--- START ---

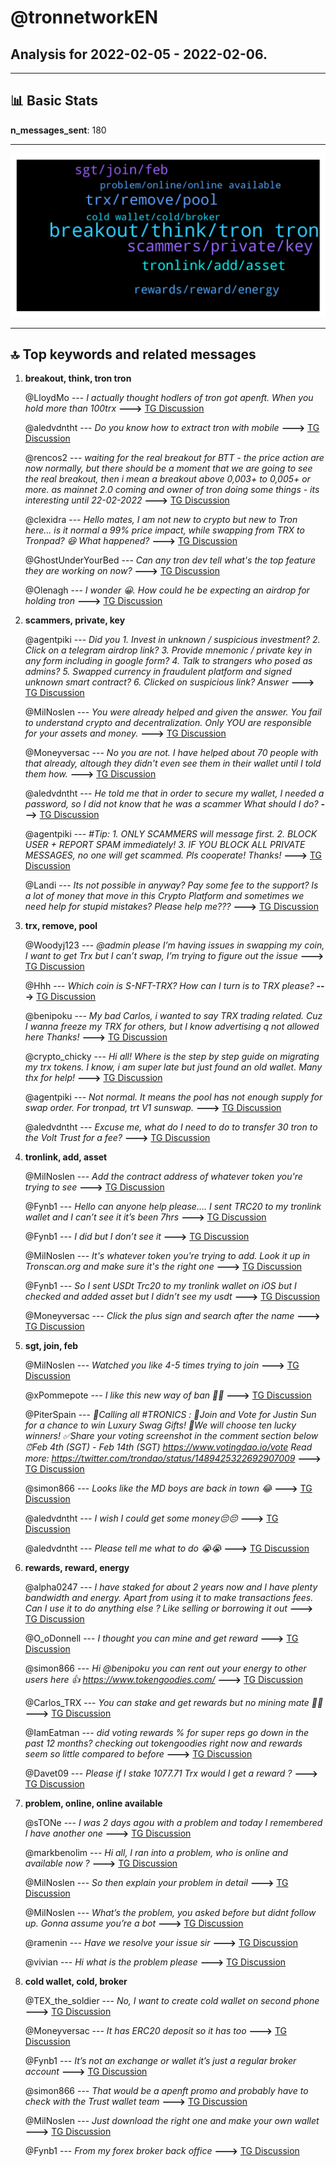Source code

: # **@tronnetworkEN**
 ## Analysis for **2022-02-05** - **2022-02-06**.

---

## 📊 **Basic Stats**

**n_messages_sent**: 180

---
![wordcloud](tronnetworkEN_1Days_wordcloud.png)

---


## 🔝 **Top keywords and related messages**

1. **breakout, think, tron tron**

    @LloydMo --- *I actually thought hodlers of tron got apenft. When you hold more than 100trx* **--->** [TG Discussion](https://t.me/tronnetworkEN/3872870)

    @aledvdntht --- *Do you know how to extract tron ​​with mobile* **--->** [TG Discussion](https://t.me/tronnetworkEN/3872554)

    @rencos2 --- *waiting for the real breakout for BTT - the price action are now normally, but there should be a moment that we are going to see the real breakout, then i mean a breakout above 0,003+ to 0,005+ or more. as mainnet 2.0 coming and owner of tron doing some things - its interesting until 22-02-2022* **--->** [TG Discussion](https://t.me/tronnetworkEN/3872705)

    @clexidra --- *Hello mates, I am not new to crypto but new to Tron here... is it normal a 99% price impact, while swapping from TRX to Tronpad? 😆 What happened?* **--->** [TG Discussion](https://t.me/tronnetworkEN/3872706)

    @GhostUnderYourBed --- *Can any tron dev tell what's the top feature they are working on now?* **--->** [TG Discussion](https://t.me/tronnetworkEN/3874584)

    @Olenagh --- *I wonder 😀. How could he be expecting an airdrop for holding tron* **--->** [TG Discussion](https://t.me/tronnetworkEN/3872893)

2. **scammers, private, key**

    @agentpiki --- *Did you  1. Invest in unknown / suspicious investment?  2. Click on a telegram airdrop link?  3. Provide mnemonic / private key in any form including in google form?  4. Talk to strangers who posed as admins?  5. Swapped currency in fraudulent platform and signed unknown smart contract?  6. Clicked on suspicious link?  Answer* **--->** [TG Discussion](https://t.me/tronnetworkEN/3872694)

    @MilNoslen --- *You were already helped and given the answer. You fail to understand crypto and decentralization. Only YOU are responsible for your assets and money.* **--->** [TG Discussion](https://t.me/tronnetworkEN/3871734)

    @Moneyversac --- *No you are not. I have helped about 70 people with that already, altough they didn't even see them in their wallet until I told them how.* **--->** [TG Discussion](https://t.me/tronnetworkEN/3873778)

    @aledvdntht --- *He told me that in order to secure my wallet, I needed a password, so I did not know that he was a scammer What should I do?* **--->** [TG Discussion](https://t.me/tronnetworkEN/3872708)

    @agentpiki --- *#Tip:  1. ONLY SCAMMERS will message first.  2. BLOCK USER + REPORT SPAM immediately!  3. IF YOU BLOCK ALL PRIVATE MESSAGES, no one will get scammed.  Pls cooperate! Thanks!* **--->** [TG Discussion](https://t.me/tronnetworkEN/3874750)

    @Landi --- *Its not possible in anyway? Pay some fee to the support? Is a lot of money that move in this Crypto Platform and sometimes we need help for stupid mistakes? Please help me???* **--->** [TG Discussion](https://t.me/tronnetworkEN/3871731)

3. **trx, remove, pool**

    @Woodyj123 --- *@admin please I’m having issues in swapping my coin, I want to get Trx but I can’t swap, I’m trying to figure out the issue* **--->** [TG Discussion](https://t.me/tronnetworkEN/3872800)

    @Hhh --- *Which coin is S-NFT-TRX?  How can I turn is to TRX please?* **--->** [TG Discussion](https://t.me/tronnetworkEN/3872215)

    @benipoku --- *My bad Carlos, i wanted to say TRX trading related.  Cuz I wanna freeze my TRX for others, but I know advertising q not allowed here  Thanks!* **--->** [TG Discussion](https://t.me/tronnetworkEN/3873101)

    @crypto_chicky --- *Hi all! Where is the step by step guide on migrating my trx tokens. I know, i am super late but just found an old wallet. Many thx for help!* **--->** [TG Discussion](https://t.me/tronnetworkEN/3873769)

    @agentpiki --- *Not normal. It means the pool has not enough supply for swap order.  For tronpad, trt V1 sunswap.* **--->** [TG Discussion](https://t.me/tronnetworkEN/3872709)

    @aledvdntht --- *Excuse me, what do I need to do to transfer 30 tron to the Volt Trust for a fee?* **--->** [TG Discussion](https://t.me/tronnetworkEN/3872585)

4. **tronlink, add, asset**

    @MilNoslen --- *Add the contract address of whatever token you're trying to see* **--->** [TG Discussion](https://t.me/tronnetworkEN/3873641)

    @Fynb1 --- *Hello can anyone help please…. I sent TRC20 to my tronlink wallet and I can’t see it it’s been 7hrs* **--->** [TG Discussion](https://t.me/tronnetworkEN/3873569)

    @Fynb1 --- *I did but I don’t see it* **--->** [TG Discussion](https://t.me/tronnetworkEN/3873639)

    @MilNoslen --- *It's whatever token you're trying to add. Look it up in Tronscan.org and make sure it's the right one* **--->** [TG Discussion](https://t.me/tronnetworkEN/3873648)

    @Fynb1 --- *So I sent USDt Trc20 to my tronlink wallet on iOS but I checked and added asset but I didn’t see my usdt* **--->** [TG Discussion](https://t.me/tronnetworkEN/3873660)

    @Moneyversac --- *Click the plus sign and search after the name* **--->** [TG Discussion](https://t.me/tronnetworkEN/3873661)

5. **sgt, join, feb**

    @MilNoslen --- *Watched you like 4-5 times trying to join* **--->** [TG Discussion](https://t.me/tronnetworkEN/3872185)

    @xPommepote --- *I like this new way of ban 👍🏻* **--->** [TG Discussion](https://t.me/tronnetworkEN/3873396)

    @PiterSpain --- *🙌Calling all #TRONICS :  🥳Join and Vote for Justin Sun for a chance to win Luxury Swag Gifts! 🎁We will choose ten lucky winners!  ✅Share your voting screenshot in the comment section below ⏰Feb 4th (SGT) - Feb 14th (SGT)  https://www.votingdao.io/vote  Read more: https://twitter.com/trondao/status/1489425322692907009* **--->** [TG Discussion](https://t.me/tronnetworkEN/3874560)

    @simon866 --- *Looks like the MD boys are back in town 😂* **--->** [TG Discussion](https://t.me/tronnetworkEN/3874772)

    @aledvdntht --- *I wish I could get some money😔😔* **--->** [TG Discussion](https://t.me/tronnetworkEN/3872716)

    @aledvdntht --- *Please tell me what to do 😭😭* **--->** [TG Discussion](https://t.me/tronnetworkEN/3872678)

6. **rewards, reward, energy**

    @alpha0247 --- *I have staked for about 2 years now and I have plenty bandwidth and energy. Apart from using it to make transactions fees.  Can I use it to do anything else ? Like selling or borrowing it out* **--->** [TG Discussion](https://t.me/tronnetworkEN/3874645)

    @O_oDonnell --- *I thought you can mine and get reward* **--->** [TG Discussion](https://t.me/tronnetworkEN/3873997)

    @simon866 --- *Hi @benipoku you can rent out your energy to other users here 👍  https://www.tokengoodies.com/* **--->** [TG Discussion](https://t.me/tronnetworkEN/3873127)

    @Carlos_TRX --- *You can stake and get rewards but no mining mate 👍🏻* **--->** [TG Discussion](https://t.me/tronnetworkEN/3874351)

    @IamEatman --- *did voting rewards % for super reps go down in the past 12 months? checking out tokengoodies right now and rewards seem so little compared to before* **--->** [TG Discussion](https://t.me/tronnetworkEN/3873300)

    @Davet09 --- *Please if I stake 1077.71 Trx would I get a reward ?* **--->** [TG Discussion](https://t.me/tronnetworkEN/3873677)

7. **problem, online, online available**

    @sTONe --- *I was 2 days agou with a problem and today I remembered I have another one* **--->** [TG Discussion](https://t.me/tronnetworkEN/3873356)

    @markbenolim --- *Hi all, I ran into a problem, who is online and available now ?* **--->** [TG Discussion](https://t.me/tronnetworkEN/3874086)

    @MilNoslen --- *So then explain your problem in detail* **--->** [TG Discussion](https://t.me/tronnetworkEN/3874100)

    @MilNoslen --- *What’s the problem, you asked before but didnt follow up. Gonna assume you’re a bot* **--->** [TG Discussion](https://t.me/tronnetworkEN/3874095)

    @ramenin --- *Have we resolve your issue sir* **--->** [TG Discussion](https://t.me/tronnetworkEN/3872160)

    @vivian --- *Hi what is the problem please* **--->** [TG Discussion](https://t.me/tronnetworkEN/3871873)

8. **cold wallet, cold, broker**

    @TEX_the_soldier --- *No, I want to create cold wallet on second phone* **--->** [TG Discussion](https://t.me/tronnetworkEN/3873586)

    @Moneyversac --- *It has ERC20 deposit so it has too* **--->** [TG Discussion](https://t.me/tronnetworkEN/3873847)

    @Fynb1 --- *It’s not an exchange or wallet it’s just a regular broker account* **--->** [TG Discussion](https://t.me/tronnetworkEN/3873720)

    @simon866 --- *That would be a apenft promo and probably have to check with the Trust wallet team* **--->** [TG Discussion](https://t.me/tronnetworkEN/3872871)

    @MilNoslen --- *Just download the right one and make your own wallet* **--->** [TG Discussion](https://t.me/tronnetworkEN/3872280)

    @Fynb1 --- *From my forex broker back office* **--->** [TG Discussion](https://t.me/tronnetworkEN/3873699)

--- END ---

» Instructions to follow
From the listing above, return the lines starting at the one with "--- *So then" and ending at the one with "--- *What’s the", both kept, exactly as they appear and nothing more.

» Response to this task
    @MilNoslen --- *So then explain your problem in detail* **--->** [TG Discussion](https://t.me/tronnetworkEN/3874100)

    @MilNoslen --- *What’s the problem, you asked before but didnt follow up. Gonna assume you’re a bot* **--->** [TG Discussion](https://t.me/tronnetworkEN/3874095)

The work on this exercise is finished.